アルフィーネ




 一緒に飲んでいても彼女が自分を見ないのは常のことだったし、隣の男と喋っているのを黙って聞くのもまた彼の常だった。夏が近い。話題はバカンスのことで持ちきりであり、年中殺されている男としては語り得るのは心臓と呼吸の止まった先にある世界であり、行けども行けどもローマ、ミラノ、フィレンツェ、足を伸ばしてモナコ、マイアミ、クアラルンプール、全て開ききった瞳孔の捉えた世界ばかりなので、やはりこの夜も黙って耳を傾けるよりない。
 肩を流れる髪を、白い指が時々持ち上げる。その度に、細い肩や、尖った鎖骨の幽かな陰影が自分より、彼女を挟んだ向こうの男の目に映るのだ。モレッティは酒に口をつける。今更、嫉妬もない話だが、愉快でもなく、しかし腹を立てるほどの血潮の熱さは既に遠い。
 また髪が流れる。白い指が持ち上げる。その手首を取り、手の甲にそっとキスをして返す。髪は肩を隠したまま、時々笑い声にあわせて震える。
 不意に、ビアンキが振り向いた。
「…モレッティ?」
 不信そうではなく、野から顔を出した兎を見つけたような少女のような無垢をたたえて、彼女は不思議そうにモレッティを見た。
 モレッティはバーテンに合図し、彼女の空のグラスを満たさせる。そして自分もまた口をつけ、新しい琥珀を目の前に。

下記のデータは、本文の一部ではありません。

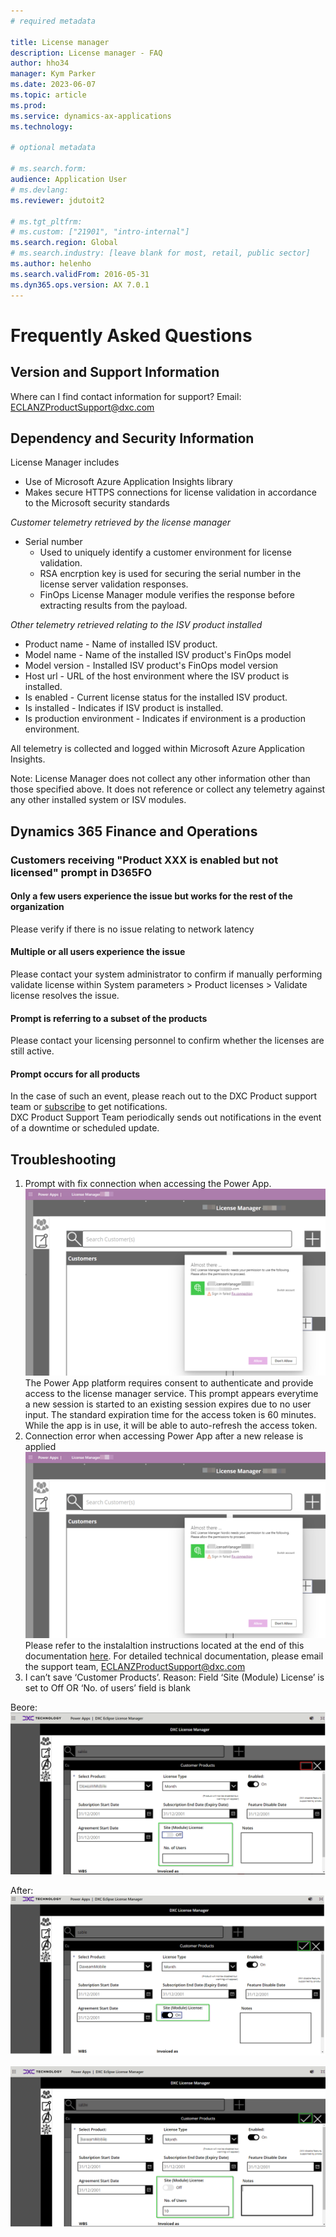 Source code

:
 ```yaml
---
# required metadata

title: License manager
description: License manager - FAQ
author: hho34
manager: Kym Parker
ms.date: 2023-06-07
ms.topic: article
ms.prod:
ms.service: dynamics-ax-applications
ms.technology:

# optional metadata

# ms.search.form:
audience: Application User
# ms.devlang:
ms.reviewer: jdutoit2

# ms.tgt_pltfrm:
# ms.custom: ["21901", "intro-internal"]
ms.search.region: Global
# ms.search.industry: [leave blank for most, retail, public sector]
ms.author: helenho
ms.search.validFrom: 2016-05-31
ms.dyn365.ops.version: AX 7.0.1
---
```


# Frequently Asked Questions

## Version and Support Information

Where can I find contact information for support?
Email: ECLANZProductSupport@dxc.com

## Dependency and Security Information

License Manager includes

- Use of Microsoft Azure Application Insights library
- Makes secure HTTPS connections for license validation in accordance to the Microsoft security standards

_Customer telemetry retrieved by the license manager_

- Serial number
  - Used to uniquely identify a customer environment for license validation.
  - RSA encrption key is used for securing the serial number in the license server validation responses.
  - FinOps License Manager module verifies the response before extracting results from the payload.

_Other telemetry retrieved relating to the ISV product installed_

- Product name - Name of installed ISV product.
- Model name - Name of the installed ISV product's FinOps model
- Model version - Installed ISV product's FinOps model version
- Host url - URL of the host environment where the ISV product is installed.
- Is enabled - Current license status for the installed ISV product.
- Is installed - Indicates if ISV product is installed.
- Is production environment - Indicates if environment is a production environment.

All telemetry is collected and logged within Microsoft Azure Application Insights.

Note: License Manager does not collect any other information other than those specified above. It does not reference or collect any telemetry against any other installed system or ISV modules.

## Dynamics 365 Finance and Operations

### Customers receiving "Product XXX is enabled but not licensed" prompt in D365FO

#### Only a few users experience the issue but works for the rest of the organization

Please verify if there is no issue relating to network latency

#### Multiple or all users experience the issue

Please contact your system administrator to confirm if manually performing validate license within System parameters > Product licenses > Validate license resolves the issue.

#### Prompt is referring to a subset of the products

Please contact your licensing personnel to confirm whether the licenses are still active.

#### Prompt occurs for all products

In the case of such an event, please reach out to the DXC Product support team or [subscribe](./MARKETING-COMMUNICATIONS/subscribe.html) to get notifications.  
DXC Product Support Team periodically sends out notifications in the event of a downtime or scheduled update.

## Troubleshooting

1. Prompt with fix connection when accessing the Power App.  
   ![License Manager PowerApp Connection Failure](IMAGES/PowerAppConnectionFailure.png "PowerAppConnectionFailure")
   The Power App platform requires consent to authenticate and provide access to the license manager service. This prompt appears everytime a new session is started to an existing session expires due to no user input. The standard expiration time for the access token is 60 minutes. While the app is in use, it will be able to auto-refresh the access token.
1. Connection error when accessing Power App after a new release is applied
   ![License Manager PowerApp Connection Failure](IMAGES/PowerAppConnectionFailure.png "PowerAppConnectionFailure")
   Please refer to the instalaltion instructions located at the end of this documentation [here](./PowerApp.md). For detailed technical documentation, please email the support team, ECLANZProductSupport@dxc.com
1. I can’t save ‘Customer Products’.
   Reason: Field ‘Site (Module) License’ is set to Off OR ‘No. of users’ field is blank

Beore:
![RFQ](IMAGES/CustomerProduct.png "CustomerProduct")

After:
![RFQ](IMAGES/CustomerProductAfter.png "CustomerProductAfter")

![RFQ](IMAGES/CustomerProductAfterOn.png "CustomerProductAfterOn")
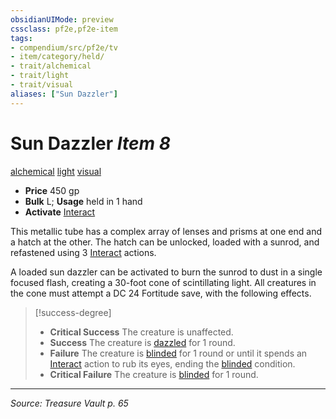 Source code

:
 ```yaml
---
obsidianUIMode: preview
cssclass: pf2e,pf2e-item
tags:
- compendium/src/pf2e/tv
- item/category/held/
- trait/alchemical
- trait/light
- trait/visual
aliases: ["Sun Dazzler"]
---
```

# Sun Dazzler *Item 8*  
[alchemical](alchemical.md "Alchemical Item Trait")  [light](Reference/Rules/Traits/light.md "Light Effect Trait")  [visual](visual.md "Visual Effect Trait")  

- **Price** 450 gp
- **Bulk** L; **Usage** held in 1 hand
- **Activate** [Interact](interact.md)

This metallic tube has a complex array of lenses and prisms at one end and a hatch at the other. The hatch can be unlocked, loaded with a sunrod, and refastened using 3 [Interact](interact.md) actions.

A loaded sun dazzler can be activated to burn the sunrod to dust in a single focused flash, creating a 30-foot cone of scintillating light. All creatures in the cone must attempt a DC 24 Fortitude save, with the following effects.

> [!success-degree] 
> - **Critical Success** The creature is unaffected.
> - **Success** The creature is [dazzled](conditions.md#Dazzled) for 1 round.
> - **Failure** The creature is [blinded](conditions.md#Blinded) for 1 round or until it spends an [Interact](interact.md) action to rub its eyes, ending the [blinded](conditions.md#Blinded) condition.
> - **Critical Failure** The creature is [blinded](conditions.md#Blinded) for 1 round.


---
*Source: Treasure Vault p. 65* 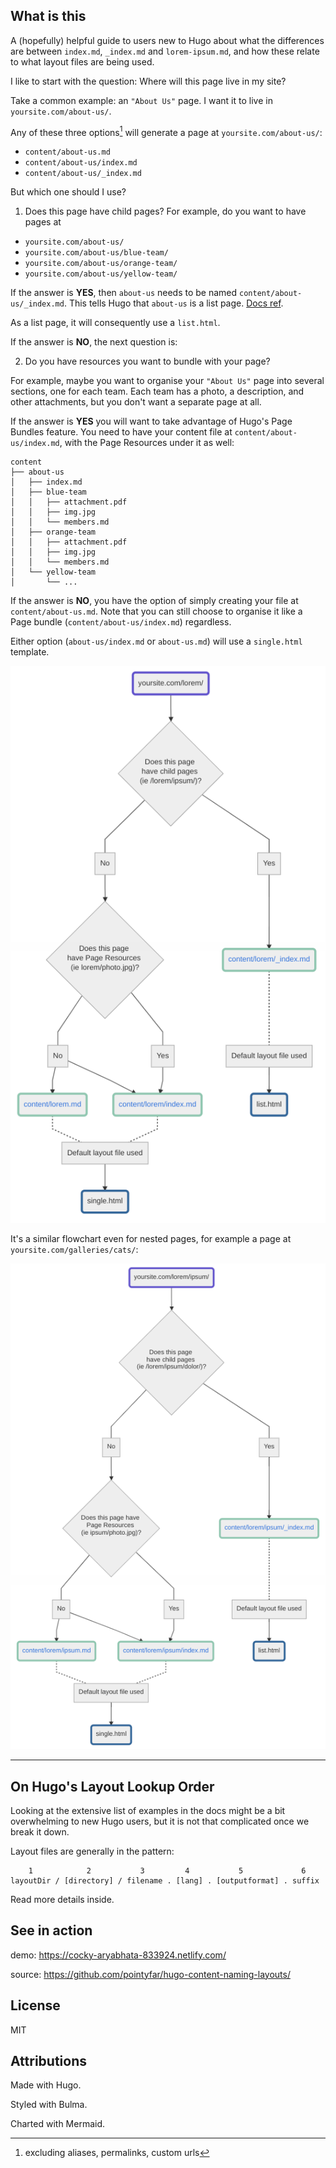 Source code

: ## What is this

A (hopefully) helpful guide to users new to Hugo about what the differences are 
between `index.md`, `_index.md` and `lorem-ipsum.md`, and how these relate to 
what layout files are being used.

I like to start with the question: Where will this page live in my site? 

Take a common example: an `"About Us"` page. I want it to live in `yoursite.com/about-us/`. 

Any of these three options[^1] will generate a page at `yoursite.com/about-us/`:

- `content/about-us.md`
- `content/about-us/index.md`
- `content/about-us/_index.md`

But which one should I use? 

1. Does this page have child pages? For example, do you want to have pages at 

- `yoursite.com/about-us/`
- `yoursite.com/about-us/blue-team/`
- `yoursite.com/about-us/orange-team/`
- `yoursite.com/about-us/yellow-team/`

If the answer is **YES**, then `about-us` needs to be named `content/about-us/_index.md`. This tells Hugo that `about-us` is a list page. [Docs ref](https://gohugo.io/content-management/organization/#index-pages-_indexmd).

As a list page, it will consequently use a `list.html`.

If the answer is **NO**, the next question is:

2. Do you have resources you want to bundle with your page?

For example, maybe you want to organise your `"About Us"` page into several sections, one for each team. Each team has a photo, a description, and other attachments, but you don't want a separate page at all.

If the answer is **YES** you will want to take advantage of Hugo's Page Bundles feature. You need to have your content file at `content/about-us/index.md`, with the Page Resources under it as well:

```
content
├── about-us
│   ├── index.md
│   ├── blue-team
│   │   ├── attachment.pdf
│   │   ├── img.jpg
│   │   └── members.md
│   ├── orange-team
│   │   ├── attachment.pdf
│   │   ├── img.jpg
│   │   └── members.md
│   └── yellow-team
│       └── ...
```

If the answer is **NO**, you have the option of simply creating your file at `content/about-us.md`. Note that you can still choose to organise it like a Page bundle (`content/about-us/index.md`) regardless.

Either option (`about-us/index.md` or `about-us.md`) will use a `single.html` template.


![site/lorem/](https://raw.githubusercontent.com/pointyfar/hugo-content-naming-layouts/master/static/yoursite-lorem.png)

It's a similar flowchart even for nested pages, for example a page at `yoursite.com/galleries/cats/`:

![site/lorem/ipsum](https://raw.githubusercontent.com/pointyfar/hugo-content-naming-layouts/master/static/yoursite-lorem-ipsum.png)




[^1]: excluding aliases, permalinks, custom urls

-----

## On Hugo's Layout Lookup Order

Looking at the extensive list of examples in the docs might be a bit overwhelming to new Hugo users, but it is not that complicated once we break it down.

Layout files are generally in the pattern:

```
    1            2           3         4           5             6
layoutDir / [directory] / filename . [lang] . [outputformat] . suffix
```

Read more details inside.


## See in action

demo: https://cocky-aryabhata-833924.netlify.com/

source: https://github.com/pointyfar/hugo-content-naming-layouts/


## License 

MIT


## Attributions

Made with Hugo. 

Styled with Bulma.

Charted with Mermaid. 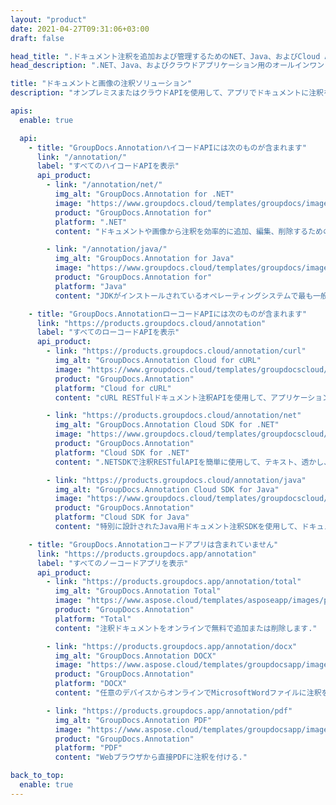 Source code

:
 ```yaml
---
layout: "product"
date: 2021-04-27T09:31:06+03:00
draft: false

head_title: ".ドキュメント注釈を追加および管理するためのNET、Java、およびCloud API"
head_description: ".NET、Java、およびクラウドアプリケーション用のオールインワンドキュメント注釈ソリューションを入手して、一般的なドキュメントおよび画像形式に注釈を付けます."

title: "ドキュメントと画像の注釈ソリューション"
description: "オンプレミスまたはクラウドAPIを使用して、アプリでドキュメントに注釈を付けるか、一般的なプラットフォーム全体で独自のカスタム注釈アプリケーションを構築します."

apis:
  enable: true

  api:
    - title: "GroupDocs.AnnotationハイコードAPIには次のものが含まれます"
      link: "/annotation/"
      label: "すべてのハイコードAPIを表示"
      api_product:
        - link: "/annotation/net/"
          img_alt: "GroupDocs.Annotation for .NET"
          image: "https://www.groupdocs.cloud/templates/groupdocs/images/product-logos/groupdocs-annotation-net.png"
          product: "GroupDocs.Annotation for"
          platform: ".NET"
          content: "ドキュメントや画像から注釈を効率的に追加、編集、削除するためのネイティブ.NETAPI。すべての一般的な注釈タイプでの作業をサポート."

        - link: "/annotation/java/"
          img_alt: "GroupDocs.Annotation for Java"
          image: "https://www.groupdocs.cloud/templates/groupdocs/images/product-logos/groupdocs-annotation-java.png"
          product: "GroupDocs.Annotation for"
          platform: "Java"
          content: "JDKがインストールされているオペレーティングシステムで最も一般的なドキュメントおよび画像ファイル形式に包括的に注釈を付けるJavaファイル注釈API."

    - title: "GroupDocs.AnnotationローコードAPIには次のものが含まれます"
      link: "https://products.groupdocs.cloud/annotation"
      label: "すべてのローコードAPIを表示"
      api_product:
        - link: "https://products.groupdocs.cloud/annotation/curl"
          img_alt: "GroupDocs.Annotation Cloud for cURL"
          image: "https://www.groupdocs.cloud/templates/groupdocscloud/images/sdk/272x272/groupdocs_annotation-for-curl.png"
          product: "GroupDocs.Annotation"
          platform: "Cloud for cURL"
          content: "cURL RESTfulドキュメント注釈APIを使用して、アプリケーション内のPDF、Word、Excel、PowerPoint、Visio、画像、およびその他の多くの形式にすばやく注釈を付けます."

        - link: "https://products.groupdocs.cloud/annotation/net"
          img_alt: "GroupDocs.Annotation Cloud SDK for .NET"
          image: "https://www.groupdocs.cloud/templates/groupdocscloud/images/sdk/272x272/groupdocs_annotation-for-net.png"
          product: "GroupDocs.Annotation"
          platform: "Cloud SDK for .NET"
          content: ".NETSDKで注釈RESTfulAPIを簡単に使用して、テキスト、透かし、領域、ポイント、およびその他のさまざまな注釈タイプを40以上の一般的なファイル形式に追加します."

        - link: "https://products.groupdocs.cloud/annotation/java"
          img_alt: "GroupDocs.Annotation Cloud SDK for Java"
          image: "https://www.groupdocs.cloud/templates/groupdocscloud/images/sdk/272x272/groupdocs_annotation-for-java.png"
          product: "GroupDocs.Annotation"
          platform: "Cloud SDK for Java"
          content: "特別に設計されたJava用ドキュメント注釈SDKを使用して、ドキュメントおよび画像形式に高品質のドキュメント注釈機能を追加します."

    - title: "GroupDocs.Annotationコードアプリは含まれていません"
      link: "https://products.groupdocs.app/annotation"
      label: "すべてのノーコードアプリを表示"
      api_product:
        - link: "https://products.groupdocs.app/annotation/total"
          img_alt: "GroupDocs.Annotation Total"
          image: "https://www.aspose.cloud/templates/asposeapp/images/products/logo/aspose_annotation-app.png"
          product: "GroupDocs.Annotation"
          platform: "Total"
          content: "注釈ドキュメントをオンラインで無料で追加または削除します."

        - link: "https://products.groupdocs.app/annotation/docx"
          img_alt: "GroupDocs.Annotation DOCX"
          image: "https://www.aspose.cloud/templates/groupdocsapp/images/products/logo/groupdocs_words-app.png"
          product: "GroupDocs.Annotation"
          platform: "DOCX"
          content: "任意のデバイスからオンラインでMicrosoftWordファイルに注釈を付ける無料のWebアプリ."

        - link: "https://products.groupdocs.app/annotation/pdf"
          img_alt: "GroupDocs.Annotation PDF"
          image: "https://www.aspose.cloud/templates/groupdocsapp/images/products/logo/groupdocs_pdf-app.png"
          product: "GroupDocs.Annotation"
          platform: "PDF"
          content: "Webブラウザから直接PDFに注釈を付ける."

back_to_top:
  enable: true
---
```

彼女の視線から少し顔を逸らして、ばつの悪さを隠す。
「駄目よ」
 白い手が伸びて、自分の首を掴む。一瞬、圧し折られるかと心配したが、ぐいと力を入れてその手がしたことは、伏せた顔を女の方へ向かせることだった。
「駄目よ、モレッティ」
「悪かった」
「違うわ」
 彼女は少し怒ったように言った。
 酔っているのかと尋ねようとして、モレッティは口を噤んだ。そして彼女の目を見て、一つ頷き、もう一度「悪かった」と言った。
 ビアンキはさっさと立ち上がり、店を出る。残り香の向こうに目を丸くした男がいる。モレッティはそれに構わず、カウンターに金を置き、彼女を追った。

 通りの真ん中で彼女は待っていた。モレッティは彼女の手をおしいただき、白い手の甲にもう一度キスをする。
「どうぞ、俺の部屋に」
「当然よ」
 二人で並んで歩く。夜も遅いが通りに人は絶えない。穏やかなアルコールの香りと、建物の窓窓の明かりが柔らかく二人を包む。
 不意にビアンキが笑い出した。モレッティは驚く。
「どうしたの」
「気持ちいいの」
 彼女はバックステップを踏みながらモレッティの前に立ち、手の甲を見せた。
「余韻がまだ残ってるわ」
 その手はふわりと広がり、モレッティの首を抱き締める。モレッティはよろめき、彼女の身体を抱き締めようとするが、ビアンキは踊るようにモレッティを引っ張りまわす。
「ビアンキ!」
「ねえ、モレッティ、解ってる?」
「解ってる、解ってるよ。最後まで、だ」
 そうよ、とビアンキは笑う。
 その後ビアンキを小鳥のように軽々と抱きかかえ、街一番のホテルの最上階までつれていったという話を友人の医者は信じようとしない。





相手が気付かないようなさりげないキスとやらをモレッティに実践してもらいました。